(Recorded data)
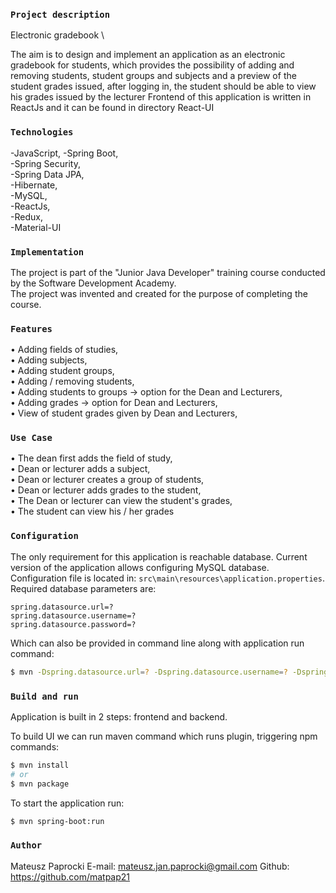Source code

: ### `Project description`

Electronic gradebook \

The aim is to design and implement an application as an electronic gradebook for students, which provides the possibility of adding and removing students, student groups and subjects and a preview of the student grades issued, after logging in, the student should be able to view his grades issued by the lecturer
Frontend of this application is written in ReactJs and it can be found in directory React-UI
### `Technologies`

-JavaScript,
-Spring Boot,\
-Spring Security,\
-Spring Data JPA,\
-Hibernate,\
-MySQL,\
-ReactJs,\
-Redux,\
-Material-UI 

### `Implementation`

The project is part of the "Junior Java Developer" training course conducted by the Software Development Academy. \
The project was invented and created for the purpose of completing the course.

### `Features`

• Adding fields of studies,\
• Adding subjects,\
• Adding student groups,\
• Adding / removing students,\
• Adding students to groups -> option for the Dean and Lecturers,\
• Adding grades -> option for Dean and Lecturers,\
• View of student grades given by Dean and Lecturers, 

### `Use Case`

• The dean first adds the field of study, \
• Dean or lecturer adds a subject,\
• Dean or lecturer creates a group of students,\
• Dean or lecturer adds grades to the student,\
• The Dean or lecturer can view the student's grades,\
• The student can view his / her grades

### `Configuration`

The only requirement for this application is reachable database. Current version of the application allows configuring
MySQL database. Configuration file is located in: `src\main\resources\application.properties`. Required database 
parameters are:
```
spring.datasource.url=?
spring.datasource.username=?
spring.datasource.password=?
```

Which can also be provided in command line along with application run command:
```bash
$ mvn -Dspring.datasource.url=? -Dspring.datasource.username=? -Dspring.datasource.password=? spring-boot:run
```

### `Build and run`

Application is built in 2 steps: frontend and backend. 

To build UI we can run maven command which runs plugin, triggering npm commands:
```bash
$ mvn install
# or
$ mvn package
```

To start the application run:
```bash
$ mvn spring-boot:run
```

### `Author`
Mateusz Paprocki 
E-mail: mateusz.jan.paprocki@gmail.com
Github: https://github.com/matpap21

Instructions for the task: From the first line to the last, repeat the entries exactly and leave out the pictures.

Expected output:
Source code

: ### `Project description`

Electronic gradebook \

The aim is to design and implement an application as an electronic gradebook for students, which provides the possibility of adding and removing students, student groups and subjects and a preview of the student grades issued, after logging in, the student should be able to view his grades issued by the lecturer
Frontend of this application is written in ReactJs and it can be found in directory React-UI
### `Technologies`

-JavaScript,
-Spring Boot,\
-Spring Security,\
-Spring Data JPA,\
-Hibernate,\
-MySQL,\
-ReactJs,\
-Redux,\
-Material-UI 

### `Implementation`

The project is part of the "Junior Java Developer" training course conducted by the Software Development Academy. \
The project was invented and created for the purpose of completing the course.

### `Features`

• Adding fields of studies,\
• Adding subjects,\
• Adding student groups,\
• Adding / removing students,\
• Adding students to groups -> option for the Dean and Lecturers,\
• Adding grades -> option for Dean and Lecturers,\
• View of student grades given by Dean and Lecturers, 

### `Use Case`

• The dean first adds the field of study, \
• Dean or lecturer adds a subject,\
• Dean or lecturer creates a group of students,\
• Dean or lecturer adds grades to the student,\
• The Dean or lecturer can view the student's grades,\
• The student can view his / her grades

### `Configuration`

The only requirement for this application is reachable database. Current version of the application allows configuring
MySQL database. Configuration file is located in: `src\main\resources\application.properties`. Required database 
parameters are:
```
spring.datasource.url=?
spring.datasource.username=?
spring.datasource.password=?
```

Which can also be provided in command line along with application run command:
```bash
$ mvn -Dspring.datasource.url=? -Dspring.datasource.username=? -Dspring.datasource.password=? spring-boot:run
```

### `Build and run`

Application is built in 2 steps: frontend and backend. 

To build UI we can run maven command which runs plugin, triggering npm commands:
```bash
$ mvn install
# or
$ mvn package
```

To start the application run:
```bash
$ mvn spring-boot:run
```

### `Author`
Mateusz Paprocki 
E-mail: mateusz.jan.paprocki@gmail.com
Github: https://github.com/matpap21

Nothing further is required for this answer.